EXERCISE DESCRIPTION
Starting at the top of the entries below, write out each line up to and including the one containing "I'm glad I watched". Leave the pictures out.

━━━━━━━━━━━━━━━━━━━━

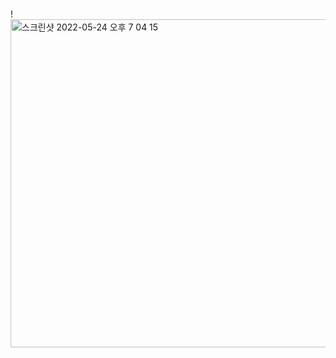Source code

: #
!<img width="525" alt="스크린샷 2022-05-24 오후 7 04 15" src="https://user-images.githubusercontent.com/100784510/170006819-253c26fe-8a63-491f-bf8e-26e1ed0ea6ee.png">
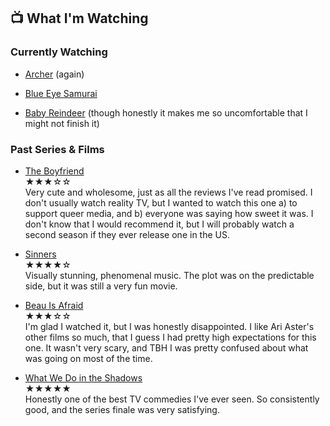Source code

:## 📺 What I'm Watching

### Currently Watching

- [Archer](https://youtu.be/WIfnM9ntFc8?si=qT1PY2rRJigz3OOE) (again)

- [Blue Eye Samurai](https://youtu.be/3gLlS9m4kns?si=BnlFN3GyhmetYR0J)

- [Baby Reindeer](https://youtu.be/eafm1gB6SCM?si=gZMrXNgIjkdzIUdO) (though honestly it makes me so uncomfortable that I might not finish it)

### Past Series & Films

- [The Boyfriend](https://youtu.be/VS2gv--0Pug?si=SpVxwTOfs3k7NrZv)<br>
<span class="rating">★★★☆☆</span><br>
Very cute and wholesome, just as all the reviews I've read promised. I don't usually watch reality TV, but I wanted to watch this one a) to support queer media, and b) everyone was saying how sweet it was. I don't know that I would recommend it, but I will probably watch a second season if they ever release one in the US.

- [Sinners](https://youtu.be/bKGxHflevuk?si=WgTsl_5-Oe1qhzQB)<br>
<span class="rating">★★★★☆</span><br>
Visually stunning, phenomenal music. The plot was on the predictable side, but it was still a very fun movie.

- [Beau Is Afraid](https://youtu.be/PuiWDn976Ek?si=_xZkR58sLQuEc8IA)<br>
<span class="rating">★★★☆☆</span><br>
I'm glad I watched it, but I was honestly disappointed. I like Ari Aster's other films so much, that I guess I had pretty high expectations for this one. It wasn't very scary, and TBH I was pretty confused about what was going on most of the time.

- [What We Do in the Shadows](https://youtu.be/3_jTVuExbAo?si=V43vqUWkeJzI7Yx4)<br>
<span class="rating">★★★★★</span><br>
Honestly one of the best TV commedies I've ever seen. So consistently good, and the series finale was very satisfying.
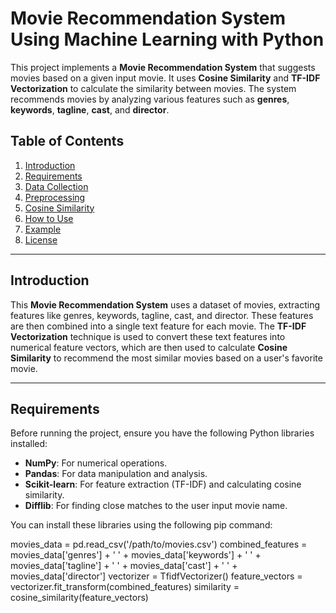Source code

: # Movie Recommendation System Using Machine Learning with Python

This project implements a **Movie Recommendation System** that suggests movies based on a given input movie. It uses **Cosine Similarity** and **TF-IDF Vectorization** to calculate the similarity between movies. The system recommends movies by analyzing various features such as **genres**, **keywords**, **tagline**, **cast**, and **director**.

## Table of Contents

1. [Introduction](#introduction)
2. [Requirements](#requirements)
3. [Data Collection](#data-collection)
4. [Preprocessing](#preprocessing)
5. [Cosine Similarity](#cosine-similarity)
6. [How to Use](#how-to-use)
7. [Example](#example)
8. [License](#license)

---

## Introduction

This **Movie Recommendation System** uses a dataset of movies, extracting features like genres, keywords, tagline, cast, and director. These features are then combined into a single text feature for each movie. The **TF-IDF Vectorization** technique is used to convert these text features into numerical feature vectors, which are then used to calculate **Cosine Similarity** to recommend the most similar movies based on a user's favorite movie.

---

## Requirements

Before running the project, ensure you have the following Python libraries installed:

- **NumPy**: For numerical operations.
- **Pandas**: For data manipulation and analysis.
- **Scikit-learn**: For feature extraction (TF-IDF) and calculating cosine similarity.
- **Difflib**: For finding close matches to the user input movie name.

You can install these libraries using the following pip command:

movies_data = pd.read_csv('/path/to/movies.csv')
combined_features = movies_data['genres'] + ' ' + movies_data['keywords'] + ' ' + movies_data['tagline'] + ' ' + movies_data['cast'] + ' ' + movies_data['director']
vectorizer = TfidfVectorizer()
feature_vectors = vectorizer.fit_transform(combined_features)
similarity = cosine_similarity(feature_vectors)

━━━━━━━━━━━━━━━━━━━━

EXERCISE SOLUTION
Source code

: #
!<img width="525" alt="스크린샷 2022-05-24 오후 7 04 15" src="https://user-images.githubusercontent.com/100784510/170006819-253c26fe-8a63-491f-bf8e-26e1ed0ea6ee.png">
Source code

:## 📺 What I'm Watching

### Currently Watching

- [Archer](https://youtu.be/WIfnM9ntFc8?si=qT1PY2rRJigz3OOE) (again)

- [Blue Eye Samurai](https://youtu.be/3gLlS9m4kns?si=BnlFN3GyhmetYR0J)

- [Baby Reindeer](https://youtu.be/eafm1gB6SCM?si=gZMrXNgIjkdzIUdO) (though honestly it makes me so uncomfortable that I might not finish it)

### Past Series & Films

- [The Boyfriend](https://youtu.be/VS2gv--0Pug?si=SpVxwTOfs3k7NrZv)<br>
<span class="rating">★★★☆☆</span><br>
Very cute and wholesome, just as all the reviews I've read promised. I don't usually watch reality TV, but I wanted to watch this one a) to support queer media, and b) everyone was saying how sweet it was. I don't know that I would recommend it, but I will probably watch a second season if they ever release one in the US.

- [Sinners](https://youtu.be/bKGxHflevuk?si=WgTsl_5-Oe1qhzQB)<br>
<span class="rating">★★★★☆</span><br>
Visually stunning, phenomenal music. The plot was on the predictable side, but it was still a very fun movie.

- [Beau Is Afraid](https://youtu.be/PuiWDn976Ek?si=_xZkR58sLQuEc8IA)<br>
<span class="rating">★★★☆☆</span><br>
I'm glad I watched it, but I was honestly disappointed. I like Ari Aster's other films so much, that I guess I had pretty high expectations for this one. It wasn't very scary, and TBH I was pretty confused about what was going on most of the time.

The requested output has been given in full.